Indeed, I know of two others like it – the dark blue one was featured in Jaguar World magazine last year, and is now for sale but has a very high mileage and the other turquoise one I tried and failed to buy twice, from different buyers, about a year apart, a few years back. The former has done around 160,000 miles I believe, and the other had been converted to LPG (urggh!) and had clocked 99,000 miles the last time I saw it in the North East in 2011.
Why is it so rare? Well, it’s the manual 4.0 litre variant of the X300, and this started off extremely thin on the ground and thanks to the ravages of rust and negligent owners has got scarcer and scarcer! Jaguar reputedly made two percent of all X300s manual, and most were 3.2 models, many being the base ‘poverty spec’ type. This is unusual because it has the far more desirable four litre engine (240BHP in stock tune); only a handful were made, and fewer still in Sport trim.
The Getrag 290 gearbox totally transforms the way the car drives. It’s uncanny – in automatic form the X300 is a quick, smooth, confident, imperious conveyance. It’s fast but never tries too hard, relying on that thick spread of torque to push it along effortlessly. But in manual form it becomes a roaring beast, a rip-snorting tarmac scorcher. Despite the chassis being identical to the automatic version, it comes alive and you’re reminded you’re driving a big car with race-bred suspension that’s far better connected to your every steering input.
The 4.0 AJ16 engine – freed from that ZF 4 speed auto box – thrusts the car forward, giving a fast pull-away from rest but really beginning to shift from about 50MPH in second gear when the revs go past 3,000RPM and there’s a gorgeous induction roar from the motor as things go surging forth. Being an in-line six, most of the power comes high up the rev band, not that it’s exactly short lower down, but it’s easy to find yourself surging far north of 100MPH in third gear as the car picks up its skirt and runs, where legal of course!

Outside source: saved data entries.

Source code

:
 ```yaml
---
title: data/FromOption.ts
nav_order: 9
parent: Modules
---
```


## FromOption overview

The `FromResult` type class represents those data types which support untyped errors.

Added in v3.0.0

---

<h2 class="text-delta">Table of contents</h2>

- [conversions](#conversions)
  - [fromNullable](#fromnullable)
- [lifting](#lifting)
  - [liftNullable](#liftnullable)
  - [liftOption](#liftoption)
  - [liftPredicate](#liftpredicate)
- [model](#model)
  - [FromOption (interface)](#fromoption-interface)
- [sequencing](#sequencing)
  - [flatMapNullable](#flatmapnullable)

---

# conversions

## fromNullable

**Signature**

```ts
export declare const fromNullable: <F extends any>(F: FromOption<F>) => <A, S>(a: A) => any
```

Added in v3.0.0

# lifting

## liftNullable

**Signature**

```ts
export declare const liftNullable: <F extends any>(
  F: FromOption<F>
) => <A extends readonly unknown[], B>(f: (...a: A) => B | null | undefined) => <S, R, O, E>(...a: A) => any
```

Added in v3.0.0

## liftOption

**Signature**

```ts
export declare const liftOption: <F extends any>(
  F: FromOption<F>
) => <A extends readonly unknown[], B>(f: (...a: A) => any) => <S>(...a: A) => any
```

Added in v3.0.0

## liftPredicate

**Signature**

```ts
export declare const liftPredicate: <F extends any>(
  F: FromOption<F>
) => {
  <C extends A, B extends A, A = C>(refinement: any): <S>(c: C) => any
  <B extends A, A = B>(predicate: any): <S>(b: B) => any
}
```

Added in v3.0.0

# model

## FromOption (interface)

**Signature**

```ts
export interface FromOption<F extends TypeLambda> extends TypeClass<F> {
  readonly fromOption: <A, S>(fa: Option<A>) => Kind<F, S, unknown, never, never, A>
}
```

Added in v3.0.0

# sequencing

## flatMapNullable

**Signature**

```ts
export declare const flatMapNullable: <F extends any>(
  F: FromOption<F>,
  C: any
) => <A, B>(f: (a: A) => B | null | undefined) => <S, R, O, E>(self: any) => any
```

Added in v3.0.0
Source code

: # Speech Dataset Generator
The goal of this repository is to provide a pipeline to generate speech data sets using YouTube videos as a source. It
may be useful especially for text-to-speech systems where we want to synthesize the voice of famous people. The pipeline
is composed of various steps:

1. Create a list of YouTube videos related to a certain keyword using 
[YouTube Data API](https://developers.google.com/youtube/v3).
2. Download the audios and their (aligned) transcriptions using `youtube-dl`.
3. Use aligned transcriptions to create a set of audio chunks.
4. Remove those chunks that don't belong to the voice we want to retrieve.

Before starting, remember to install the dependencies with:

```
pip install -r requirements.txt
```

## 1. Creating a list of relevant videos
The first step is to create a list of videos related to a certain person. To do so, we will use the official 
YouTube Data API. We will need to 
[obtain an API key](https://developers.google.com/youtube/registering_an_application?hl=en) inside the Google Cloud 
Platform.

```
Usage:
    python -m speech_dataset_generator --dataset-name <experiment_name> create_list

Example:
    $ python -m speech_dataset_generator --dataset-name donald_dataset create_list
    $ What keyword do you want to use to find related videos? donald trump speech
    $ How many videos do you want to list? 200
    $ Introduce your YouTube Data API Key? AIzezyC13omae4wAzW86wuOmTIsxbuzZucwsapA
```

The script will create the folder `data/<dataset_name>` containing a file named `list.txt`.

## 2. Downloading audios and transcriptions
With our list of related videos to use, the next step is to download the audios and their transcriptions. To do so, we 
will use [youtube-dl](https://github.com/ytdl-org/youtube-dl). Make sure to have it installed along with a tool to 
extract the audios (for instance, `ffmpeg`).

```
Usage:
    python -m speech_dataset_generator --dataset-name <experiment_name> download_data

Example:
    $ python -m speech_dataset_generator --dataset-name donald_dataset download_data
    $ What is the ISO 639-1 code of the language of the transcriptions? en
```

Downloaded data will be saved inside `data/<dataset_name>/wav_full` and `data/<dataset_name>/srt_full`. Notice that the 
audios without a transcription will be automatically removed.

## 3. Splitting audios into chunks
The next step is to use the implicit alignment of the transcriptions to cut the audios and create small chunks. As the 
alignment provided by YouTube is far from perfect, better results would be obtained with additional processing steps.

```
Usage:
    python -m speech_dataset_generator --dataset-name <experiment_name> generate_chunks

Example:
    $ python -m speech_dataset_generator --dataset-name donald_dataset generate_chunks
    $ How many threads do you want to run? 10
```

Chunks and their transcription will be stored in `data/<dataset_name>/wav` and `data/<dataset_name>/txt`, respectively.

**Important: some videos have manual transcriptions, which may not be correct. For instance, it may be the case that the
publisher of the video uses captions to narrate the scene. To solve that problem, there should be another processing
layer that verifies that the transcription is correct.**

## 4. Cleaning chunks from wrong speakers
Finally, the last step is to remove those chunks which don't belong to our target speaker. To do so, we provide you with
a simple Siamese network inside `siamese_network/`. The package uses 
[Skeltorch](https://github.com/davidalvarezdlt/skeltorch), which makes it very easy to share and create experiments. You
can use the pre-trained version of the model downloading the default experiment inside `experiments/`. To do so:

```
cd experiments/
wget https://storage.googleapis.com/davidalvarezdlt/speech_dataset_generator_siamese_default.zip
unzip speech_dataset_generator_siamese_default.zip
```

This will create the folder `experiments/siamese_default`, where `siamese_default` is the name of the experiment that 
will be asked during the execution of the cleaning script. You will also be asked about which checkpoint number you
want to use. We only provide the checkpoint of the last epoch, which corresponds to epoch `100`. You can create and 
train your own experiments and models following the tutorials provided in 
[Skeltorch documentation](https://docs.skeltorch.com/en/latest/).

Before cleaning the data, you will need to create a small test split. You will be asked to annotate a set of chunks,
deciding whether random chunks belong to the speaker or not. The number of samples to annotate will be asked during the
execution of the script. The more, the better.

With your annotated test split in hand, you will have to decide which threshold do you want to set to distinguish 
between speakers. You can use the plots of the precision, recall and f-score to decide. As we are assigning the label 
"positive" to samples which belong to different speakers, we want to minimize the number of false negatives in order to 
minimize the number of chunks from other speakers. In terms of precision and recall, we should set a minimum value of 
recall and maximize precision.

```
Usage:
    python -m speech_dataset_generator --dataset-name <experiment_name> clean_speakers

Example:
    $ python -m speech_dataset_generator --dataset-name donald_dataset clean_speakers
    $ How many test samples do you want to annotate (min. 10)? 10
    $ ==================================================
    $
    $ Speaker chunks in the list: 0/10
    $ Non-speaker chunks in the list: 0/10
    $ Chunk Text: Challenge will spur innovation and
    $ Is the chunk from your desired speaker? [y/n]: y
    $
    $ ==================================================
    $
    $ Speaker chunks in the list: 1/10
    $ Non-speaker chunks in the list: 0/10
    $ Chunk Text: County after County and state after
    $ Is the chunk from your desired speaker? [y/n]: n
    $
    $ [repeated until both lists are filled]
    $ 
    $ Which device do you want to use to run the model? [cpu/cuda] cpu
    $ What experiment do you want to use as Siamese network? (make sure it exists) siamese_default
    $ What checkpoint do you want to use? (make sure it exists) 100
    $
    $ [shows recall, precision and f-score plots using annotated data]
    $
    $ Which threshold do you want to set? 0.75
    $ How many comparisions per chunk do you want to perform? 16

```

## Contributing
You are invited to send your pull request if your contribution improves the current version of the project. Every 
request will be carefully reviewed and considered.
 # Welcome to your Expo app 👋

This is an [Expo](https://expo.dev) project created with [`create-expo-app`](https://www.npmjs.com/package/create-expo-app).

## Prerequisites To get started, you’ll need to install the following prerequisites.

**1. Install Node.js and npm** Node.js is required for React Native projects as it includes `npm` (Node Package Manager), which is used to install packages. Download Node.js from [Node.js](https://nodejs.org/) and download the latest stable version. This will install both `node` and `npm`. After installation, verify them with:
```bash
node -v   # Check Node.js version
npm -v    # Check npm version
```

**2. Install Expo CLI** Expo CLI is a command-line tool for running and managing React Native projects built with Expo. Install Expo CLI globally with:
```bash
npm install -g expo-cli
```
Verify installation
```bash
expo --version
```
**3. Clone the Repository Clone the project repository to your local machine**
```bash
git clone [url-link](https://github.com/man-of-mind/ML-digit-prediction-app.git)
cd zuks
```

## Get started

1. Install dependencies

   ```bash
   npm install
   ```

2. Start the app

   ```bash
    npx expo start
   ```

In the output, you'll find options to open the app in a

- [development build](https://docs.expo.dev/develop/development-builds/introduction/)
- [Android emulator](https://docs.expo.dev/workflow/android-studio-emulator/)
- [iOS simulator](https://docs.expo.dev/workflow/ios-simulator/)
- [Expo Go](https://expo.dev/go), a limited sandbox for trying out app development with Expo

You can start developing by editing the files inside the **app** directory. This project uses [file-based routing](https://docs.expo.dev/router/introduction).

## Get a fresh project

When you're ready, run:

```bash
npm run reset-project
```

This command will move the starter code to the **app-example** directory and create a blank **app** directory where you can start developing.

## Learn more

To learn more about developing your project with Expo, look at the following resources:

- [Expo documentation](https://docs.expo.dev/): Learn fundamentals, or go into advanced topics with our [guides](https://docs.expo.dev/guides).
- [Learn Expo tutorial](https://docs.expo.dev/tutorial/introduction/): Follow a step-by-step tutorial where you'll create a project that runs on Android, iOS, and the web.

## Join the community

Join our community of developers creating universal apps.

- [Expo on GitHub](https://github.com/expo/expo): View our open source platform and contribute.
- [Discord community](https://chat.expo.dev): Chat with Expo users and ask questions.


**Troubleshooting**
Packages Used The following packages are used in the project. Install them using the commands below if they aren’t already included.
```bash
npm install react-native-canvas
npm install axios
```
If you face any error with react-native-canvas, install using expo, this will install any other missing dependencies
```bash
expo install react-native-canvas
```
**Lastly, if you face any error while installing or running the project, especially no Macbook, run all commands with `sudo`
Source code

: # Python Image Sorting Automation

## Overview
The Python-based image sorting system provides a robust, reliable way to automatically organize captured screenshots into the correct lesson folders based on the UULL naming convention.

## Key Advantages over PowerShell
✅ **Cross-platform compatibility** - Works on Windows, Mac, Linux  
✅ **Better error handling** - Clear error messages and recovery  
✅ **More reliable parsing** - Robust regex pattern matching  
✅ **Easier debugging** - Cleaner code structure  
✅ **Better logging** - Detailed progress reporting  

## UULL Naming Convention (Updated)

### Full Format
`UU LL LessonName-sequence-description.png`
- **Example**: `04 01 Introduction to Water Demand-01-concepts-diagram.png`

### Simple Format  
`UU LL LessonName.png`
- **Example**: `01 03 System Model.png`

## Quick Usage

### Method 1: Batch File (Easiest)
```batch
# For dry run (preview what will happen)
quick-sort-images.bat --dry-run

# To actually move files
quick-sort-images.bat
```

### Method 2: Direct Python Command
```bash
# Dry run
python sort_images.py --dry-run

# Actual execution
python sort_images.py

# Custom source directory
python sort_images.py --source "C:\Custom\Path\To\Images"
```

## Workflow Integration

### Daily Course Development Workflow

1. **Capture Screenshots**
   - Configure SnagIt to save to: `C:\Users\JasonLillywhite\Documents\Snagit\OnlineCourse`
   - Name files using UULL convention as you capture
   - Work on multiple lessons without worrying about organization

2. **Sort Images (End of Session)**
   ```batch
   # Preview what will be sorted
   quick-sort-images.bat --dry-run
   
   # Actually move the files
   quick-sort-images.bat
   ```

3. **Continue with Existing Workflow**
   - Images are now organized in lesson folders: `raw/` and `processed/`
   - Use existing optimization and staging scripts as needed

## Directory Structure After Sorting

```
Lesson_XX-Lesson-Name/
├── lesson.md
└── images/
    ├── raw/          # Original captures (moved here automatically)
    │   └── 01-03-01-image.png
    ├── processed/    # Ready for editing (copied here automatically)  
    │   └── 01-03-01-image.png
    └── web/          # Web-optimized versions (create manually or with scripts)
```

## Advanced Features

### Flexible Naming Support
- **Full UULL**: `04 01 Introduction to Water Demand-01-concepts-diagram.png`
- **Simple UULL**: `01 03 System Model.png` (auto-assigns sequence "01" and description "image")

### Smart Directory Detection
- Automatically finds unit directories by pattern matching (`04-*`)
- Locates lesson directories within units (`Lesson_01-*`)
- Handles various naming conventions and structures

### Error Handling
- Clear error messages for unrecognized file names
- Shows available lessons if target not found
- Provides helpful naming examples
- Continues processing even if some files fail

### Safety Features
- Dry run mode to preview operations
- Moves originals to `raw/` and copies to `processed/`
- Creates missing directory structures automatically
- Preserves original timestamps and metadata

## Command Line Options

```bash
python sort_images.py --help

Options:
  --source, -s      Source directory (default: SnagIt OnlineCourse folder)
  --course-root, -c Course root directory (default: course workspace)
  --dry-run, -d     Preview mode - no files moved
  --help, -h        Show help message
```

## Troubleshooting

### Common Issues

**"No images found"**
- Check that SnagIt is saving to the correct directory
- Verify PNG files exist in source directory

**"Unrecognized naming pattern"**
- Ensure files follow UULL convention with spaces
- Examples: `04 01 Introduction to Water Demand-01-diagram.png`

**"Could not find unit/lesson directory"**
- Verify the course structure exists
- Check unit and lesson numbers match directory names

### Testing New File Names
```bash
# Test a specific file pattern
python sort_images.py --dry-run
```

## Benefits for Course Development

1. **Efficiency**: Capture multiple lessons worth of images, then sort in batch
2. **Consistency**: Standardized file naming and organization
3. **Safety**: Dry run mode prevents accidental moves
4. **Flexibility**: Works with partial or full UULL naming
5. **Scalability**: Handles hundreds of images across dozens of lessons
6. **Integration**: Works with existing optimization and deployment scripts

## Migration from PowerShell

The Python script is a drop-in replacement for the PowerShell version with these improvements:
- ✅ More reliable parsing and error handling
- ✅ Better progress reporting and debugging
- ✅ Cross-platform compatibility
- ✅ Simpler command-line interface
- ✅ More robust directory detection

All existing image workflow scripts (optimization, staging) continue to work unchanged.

The manual 4.0 is ‘performance car’ fast, if not quite ‘supercar fast’. In lightly tuned spec – with the Stodart crank position sensor mod (firstname.lastname@example.org) for example – you’re looking at 6.5 seconds to 60MPH, which is great for a car of this weight. And it’s all done in the vault-like solidity and sofa-like comfort of the XJ6’s surroundings – something you won’t find anywhere else, short of an XJ-S maybe!